A friend and fellow martial artist once told me that although he appreciates the art, he doesn’t like training jiu-jitsu because he’s not good at it. My first thought was “Hell, I’m not good at it, either, but that’s never stopped me!” My second thought was that I don’t think many people are good at it when they first start. Sure, there are a few naturals who pick it up very fast (and I hate them, I hate them all!), and there are people who have backgrounds in things like wrestling, which translate over to jiu-jitsu, but most people pretty much suck at first. If they’re like me, they also continue to suck for a long time after they begin training.

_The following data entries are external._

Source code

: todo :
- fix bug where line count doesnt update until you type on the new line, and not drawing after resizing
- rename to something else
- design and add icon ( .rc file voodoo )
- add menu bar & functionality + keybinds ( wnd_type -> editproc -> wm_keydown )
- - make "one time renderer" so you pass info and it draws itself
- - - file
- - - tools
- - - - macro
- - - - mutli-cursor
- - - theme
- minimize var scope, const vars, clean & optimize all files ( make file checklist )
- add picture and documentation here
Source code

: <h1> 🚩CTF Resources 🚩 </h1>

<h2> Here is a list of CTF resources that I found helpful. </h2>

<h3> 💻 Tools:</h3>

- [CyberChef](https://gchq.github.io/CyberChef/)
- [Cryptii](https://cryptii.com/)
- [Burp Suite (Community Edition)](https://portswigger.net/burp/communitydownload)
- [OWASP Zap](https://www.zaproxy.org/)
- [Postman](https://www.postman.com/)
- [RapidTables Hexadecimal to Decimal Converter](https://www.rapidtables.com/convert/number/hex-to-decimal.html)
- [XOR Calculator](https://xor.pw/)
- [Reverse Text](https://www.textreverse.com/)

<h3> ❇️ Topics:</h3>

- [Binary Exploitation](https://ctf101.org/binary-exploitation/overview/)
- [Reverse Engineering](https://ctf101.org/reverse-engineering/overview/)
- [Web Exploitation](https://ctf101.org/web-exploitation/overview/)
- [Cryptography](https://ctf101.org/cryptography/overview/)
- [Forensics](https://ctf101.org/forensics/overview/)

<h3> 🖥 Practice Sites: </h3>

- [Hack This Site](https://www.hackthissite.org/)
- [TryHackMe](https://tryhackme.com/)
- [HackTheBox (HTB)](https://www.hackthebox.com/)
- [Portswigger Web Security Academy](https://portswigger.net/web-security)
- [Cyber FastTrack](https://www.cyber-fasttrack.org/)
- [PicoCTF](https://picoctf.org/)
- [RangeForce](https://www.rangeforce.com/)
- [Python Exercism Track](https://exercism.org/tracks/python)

Perhaps the fact that my friend is an experienced martial artist made him think that it would be easier for him to learn. I believe there is some validity to that, as many years of training your body can be beneficial, and give you a strong foundation from which to grow. He already has a great understanding of body mechanics, balance, and other skills which some beginners have not yet fully grasped. However, having a black belt in other arts does not mean that jiu-jitsu will automatically come easily to you, it’s a whole ‘nother ball game.
I wonder how many other people have tried jiu-jitsu and enjoyed it, but quit because they didn’t think they were any good. There is a reason it takes so long to get a black belt in jiu-jitsu, people! It’s not something that the average person can master in a short amount of time. It usually takes years of dedicated training to achieve any sort of real proficiency. I would venture a guess that a lot of people who are now very skilled at it, were not that way when they first started. They figured out how to tame their ego, and put in the work to improve.

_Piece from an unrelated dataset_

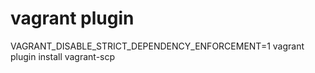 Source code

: # vagrant plugin

VAGRANT_DISABLE_STRICT_DEPENDENCY_ENFORCEMENT=1 vagrant plugin install vagrant-scp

It’s easy to like something that you are good at, because every time you succeed you feel validated. That’s why I like playing video games with my husband. I usually dominate him, and then I feel like the Goddess of Gaming. However, the first few times we play a new game he always beats me. I’m not any good at first, and it takes me awhile to pick things up, while he is a fast learner who usually grasps things quickly, but then he plateaus and I surpasses him. If I had given up every time he easily beat me in the beginning, I would never have found out that I am, in fact, a superior gamer.

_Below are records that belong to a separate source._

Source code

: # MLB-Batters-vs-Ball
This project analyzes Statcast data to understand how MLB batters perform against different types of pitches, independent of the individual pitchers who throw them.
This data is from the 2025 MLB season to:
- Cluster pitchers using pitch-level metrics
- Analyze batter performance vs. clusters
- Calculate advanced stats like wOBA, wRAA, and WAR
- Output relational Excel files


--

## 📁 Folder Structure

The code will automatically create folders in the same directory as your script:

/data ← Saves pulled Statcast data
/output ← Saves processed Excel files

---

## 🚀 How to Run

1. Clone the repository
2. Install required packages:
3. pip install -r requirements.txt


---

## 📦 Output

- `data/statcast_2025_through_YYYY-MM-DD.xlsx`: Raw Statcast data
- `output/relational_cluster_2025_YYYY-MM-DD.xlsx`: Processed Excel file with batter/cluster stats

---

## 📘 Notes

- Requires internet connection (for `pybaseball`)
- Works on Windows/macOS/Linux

If you come into jiu-jitsu hoping that you will be good at it (and we all do) but find out that your skill is minimal, don’t give up. Just because you suck now, that doesn’t necessarily mean that you always will (unless you are me…but I digress). If you really enjoy it and put in the work, you will get better. You might even find that you end up being really good at it, if you just give yourself a chance. Even I might actually be good at it someday, but I will still love it either way.